Ref: C07213                                         118 / 126                                   Hill PDA
                                                                    Shellharbour Employment Lands Study

Enterprise Corridor

         Enterprise corridors should be located only on major transport routes and should accommodate
         businesses that require main road frontage and high visibility.

         Retailing should be permitted where it meets the DoP’s definition of “bulky goods retailing”.

         Residential should not be permitted in the enterprise corridor.
         A minimum site area of 1,500 square metres for light industrial uses and a frontage of not less than 20
         metres should be required.



9.5 Retailing and Commercial in Industrial Zones
It is recommended that bulky goods retailing not be permitted in the General Industrial (‘IN1’) and Light
Industrial (‘IN2’) Zones. Retailing in industrial areas should only be allowed where it is ancillary to industrial
uses. In some cases the location of bulky goods may be considered outside commercial centres such as an
existing large bulky goods cluster with good highway/main road frontage. However, it is important that bulky
goods do not displace genuine industrial activities.

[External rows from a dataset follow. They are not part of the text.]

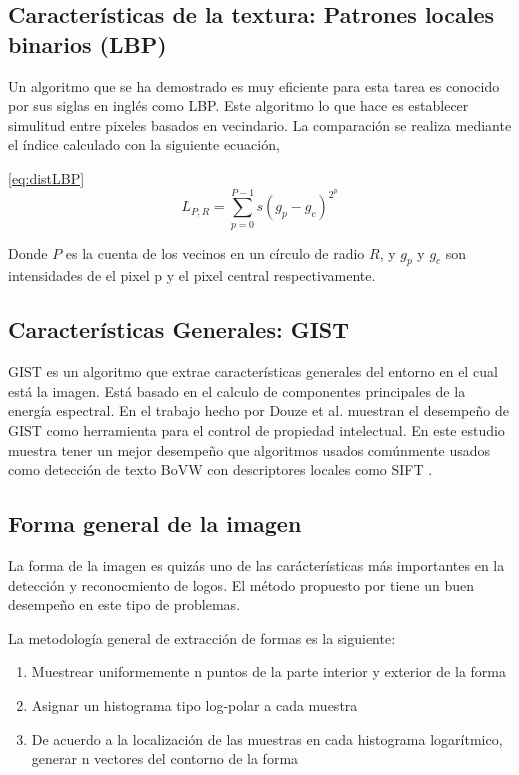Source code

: \documentclass[conference]{IEEEtran}
\begin{document}
\subsection{Caracter\'isticas de la textura: Patrones locales binarios (LBP)}

Un algoritmo que se ha demostrado es muy eficiente para esta tarea es conocido por sus siglas en inglés como LBP\cite{LBP}. Este algoritmo lo que hace es establecer simulitud entre pixeles basados en vecindario. La comparación se realiza mediante el índice calculado con la siguiente ecuación,

\ref{eq:distLBP} 
	\begin{equation}
	L_{P,R} = \sum_{p=0}^{P-1} s{(g_p - g_c)}^{{2}^p}
	\label{eq:distLBP}
\end{equation}

Donde $P$ es la cuenta de los vecinos en un círculo de radio $R$, y $g_p$ y $g_c$ son intensidades de el pixel p y el pixel central respectivamente.

\subsection{Características Generales: GIST}
GIST es un algoritmo que extrae características generales del entorno en el cual está la imagen. Está basado en el calculo de componentes principales de la energía espectral. En el trabajo hecho por Douze et al. \cite{GIST} muestran el desempeño de GIST como herramienta para el control de propiedad intelectual. En este estudio muestra tener un mejor desempeño que algoritmos usados comúnmente usados como detección de texto BoVW \cite{bowd} con descriptores locales como SIFT \cite{kpoint}.



\subsection{Forma general de la imagen}

La forma de la imagen es quizás uno de las carácterísticas más importantes en la detección y reconocmiento de logos. El método propuesto por \cite{shape} tiene un buen desempeño en este tipo de problemas.

La metodología general de extracción de formas es la siguiente:

\begin{enumerate}
\item{Muestrear uniformemente n puntos de la parte interior y exterior de la forma}

\item{Asignar un histograma tipo log-polar a cada muestra}

\item{De acuerdo a la localización de las muestras en cada histograma logarítmico, generar n vectores del contorno de la forma}
\end{enumerate}
\end{document}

Bulky goods retailing should be permitted in the enterprise corridor provided that it meets the definition of bulky
goods under the LEP template.

It is important that when identifying which uses are appropriate for specific industrial areas, that consideration
be given to restricting the commercial/retail development that is permitted. For instance food retailing should be
permitted provided that it is of a type and scale that only services the industrial precinct. Commercial premises
that have a maximum office space component of 40% of the total floor space should be permitted in the
industrial zones. A higher proportion would be deemed appropriate only in the business centres, enterprise
corridors or defined business parks.



9.6 Business Parks/Hi-Technology Parks
Council has indicated interest in instigating a business park in the quarry buffer zone at Shell Cove; however
no occupants have yet been committed. In such a case the following are key requirements for business parks
that Council should consider:

         Require new business parks to be located in areas that will support the existing network of commercial
         centres and can be accessed;

         Business parks should only permit businesses that require large floor plates (more than 1,000sqm),
         and are linked with research and technology or require storage/warehousing component. Those
         businesses that are purely office related (i.e. accountants, solicitors, etc) should not be permitted
         within business parks but encouraged in commercial/retail centres to help support their viability;
         A maximum office space component of 60% should be required for each development/business, and
         development standards should be set for FSRs and car parking provisions;




Ref: C07213                                         119 / 126                                  Hill PDA
                                                                    Shellharbour Employment Lands Study

        An Economic Impact Assessment should be undertaken at the rezoning or development application
        stage, which needs to justify their location. It also should include an impact statement with regards to
        the established centre hierarchy, and its use of existing and proposed infrastructure; and

        Future business parks must demonstrate a contribution to subregional economic and job growth and
        provide for e.g. recreational, cultural and/or learning facilities.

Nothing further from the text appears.